I missed Joe’s post from yesterday - it's funny that Chinese want 1 ACH of
their famously fresh outdoor air inside residential units J. And I like
your "modeling by intent" term. It will come handy when discussing
ventilation/infiltration matters, because between mechanical and energy
code, US air is regulated to the teeth, and modeling by intent is the
standard practice J.
Nathan, you wrote “When we do the envelope sensitivity analysis on high
rise multifamily projects … the glazing percentage isn’t as bad a penalty
…. with a WSHP system serving residences. If it is more of a traditional
hydronic job, that penalty seems to go up a little….” I would normally
expect an opposite trend. There was a nice article on that in ASHRAE
Journal (HVAC Selection for Envelope-Dominated Buildings
<https://www.noexperiencenecessarybook.com/rQOYL/hvac-selection-for-envelope-dominated-buildings.html>).
The outcome for a particular project would depend on the units used to
express the penalty (site energy, source energy, or energy cost), and
efficiencies of WSHPs, boilers, pumps, fans, etc.
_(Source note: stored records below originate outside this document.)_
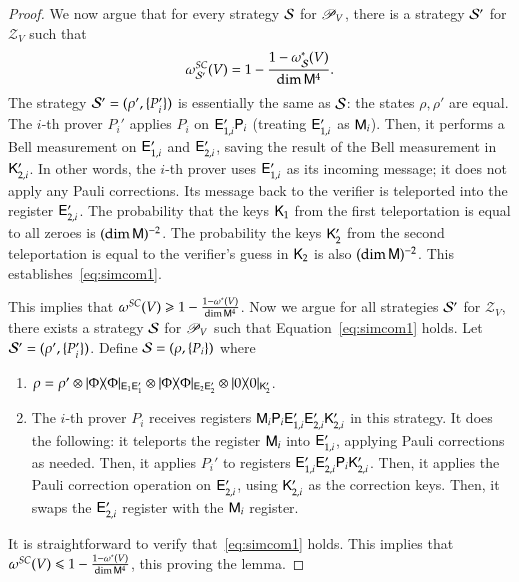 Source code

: \begin{proof}
	We now argue that for every strategy $\mathcal{S}$ for $\mathscr{P}_V$, there is a strategy $\mathcal{S}'$ for $\mathscr{Z}_V$ such that
	\begin{equation}
	\label{eq:simcom1}
		\omega^{SC}_{\strat'}(V) = 1 - \frac{1 - \omega^*_\strat(V)}{\dim \sM^4}.
	\end{equation}
	The strategy $\mathcal{S}' = (\rho',\{P_i'\})$ is essentially the same as $\mathcal{S}$: the states $\rho,\rho'$ are equal. The $i$-th prover $P_i'$ applies $P_i$ on ${\mathsf{E}}_{1,i}' {\mathsf{P}}_i$ (treating ${\mathsf{E}}_{1,i}'$ as ${\mathsf{M}}_i$). Then, it performs a Bell measurement on ${\mathsf{E}}_{1,i}'$ and ${\mathsf{E}}_{2,i}'$, saving the result of the Bell measurement in ${\mathsf{K}}_{2,i}'$. In other words, the $i$-th prover uses ${\mathsf{E}}_{1,i}'$ as its incoming message; it does not apply any Pauli corrections. Its message back to the verifier is teleported into the register ${\mathsf{E}}_{2,i}'$. The probability that the keys ${\mathsf{K}}_1$ from the first teleportation is equal to all zeroes is $(\dim {\mathsf{M}})^{-2}$. The probability the keys ${\mathsf{K}}_2'$ from the second teleportation is equal to the verifier's guess in ${\mathsf{K}}_2$ is also $(\dim {\mathsf{M}})^{-2}$. This establishes~\eqref{eq:simcom1}.
	
	This implies that $\omega^{SC}(V) \geqslant 1 - \frac{1 - \omega^*(V)}{\dim {\mathsf{M}}^4}$. Now we argue for all strategies $\mathcal{S}'$ for $\mathscr{Z}_{V}$, there exists a strategy $\mathcal{S}$ for $\mathscr{P}_V$ such that Equation~\eqref{eq:simcom1} holds. Let $\mathcal{S}' = (\rho',\{ P_i' \})$. Define $\mathcal{S} = (\rho,\{P_i\})$ where
	\begin{enumerate}
		\item $\rho = \rho' \otimes |\Phi\rangle\! \langle \Phi|_{{\mathsf{E}}_1 {\mathsf{E}}_1'} \otimes |\Phi\rangle\! \langle \Phi|_{{\mathsf{E}}_2 {\mathsf{E}}_2'} \otimes |0\rangle\! \langle 0|_{{\mathsf{K}}_2'}$. 
		
		\item The $i$-th prover $P_i$ receives registers ${\mathsf{M}}_i {\mathsf{P}}_i {\mathsf{E}}_{1,i}' {\mathsf{E}}_{2,i}' {\mathsf{K}}_{2,i}'$ in this strategy. It does the following: it teleports the register ${\mathsf{M}}_i$ into ${\mathsf{E}}_{1,i}'$, applying Pauli corrections as needed. Then, it applies $P_i'$ to registers ${\mathsf{E}}_{1,i}' {\mathsf{E}}_{2,i}' {\mathsf{P}}_i {\mathsf{K}}_{2,i}'$. Then, it applies the Pauli correction operation on ${\mathsf{E}}_{2,i}'$, using ${\mathsf{K}}_{2,i}'$ as the correction keys. Then, it swaps the ${\mathsf{E}}_{2,i}'$ register with the ${\mathsf{M}}_i$ register. 
	\end{enumerate}
	It is straightforward to verify that~\eqref{eq:simcom1} holds.  This implies that $\omega^{SC}(V) \leqslant 1 - \frac{1 - \omega^*(V)}{\dim {\mathsf{M}}^4}$, this proving the lemma.
\end{proof}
But since the original
question in this thread was for a project in NJ that may be participating
in EPA HRMF EStar program, we commonly see a lower $ penalty from high WWR
for hydronic system (w/condensing boiler and HW baseboards) versus WSHP. Or
to rephrase, the hydronic system is typically more efficient than WSHP, and
is thus more forgiving to envelope deficiencies.
*From:* Nathan Miller [mailto:nathanm at rushingco.com]
*Sent:* Thursday, March 16, 2017 9:24 AM
*To:* Nicholas Caton <Nicholas.Caton at schneider-electric.com>; Maria Karpman
<maria.karpman at karpmanconsulting.net>; Chris Jones <
Christopher.Jones at rwdi.com>; David Griffin II <DGriffin at archnexus.com>;
Michael Campbell <mcamp1206 at gmail.com>; Joe Huang <
yjhuang at whiteboxtechnologies.com>
*Cc:* equest-users at onebuilding.org; Krishnan.gowri at autodesk.com
*Subject:* RE: [Equest-users] Wall insulation in multifamily buildings
Ha, this conversation has sort of gone off the rails from the initial
question being asked, but I’ll continue to pile-on as well.
Here is some anecdotal information regarding DHW demand…
Maria pasted in a table that I am familiar with which indicates some
starting-point-assumptions for DHW in multifamily buildings for different
occupancies. Since images don’t show up in the archives, I’ll type a
summary here for posterity:
Demand: Residential Occupancy Type:
Baseline Daily DHW use (gal/occ/day)- Excluding
Clothes/Dishwashers
Low All occupants working, seniors, middle income,
and higher population density 12 gal/day
Medium Mix of working/non-working occupants, mixture of age
groups, medium pop density 25 gal/day
High High % of children, low income, public
assistance, no working
occupants 44 gal/day
The interesting data point I have to compare to this table is the *Seattle
Housing Authority* has provided guidance to design teams working on their
projects (low-income, subsidized, affordable housing multifamily
projects) *that
the actual metered DHW demand from their current generation of buildings is
only about 12-15 gal/occ/day*. And that includes laundry and dishwashing
(often done by hand, not dishwashers). Compare that to the 44 gal/occ/day
you might otherwise assume for this project type per the table.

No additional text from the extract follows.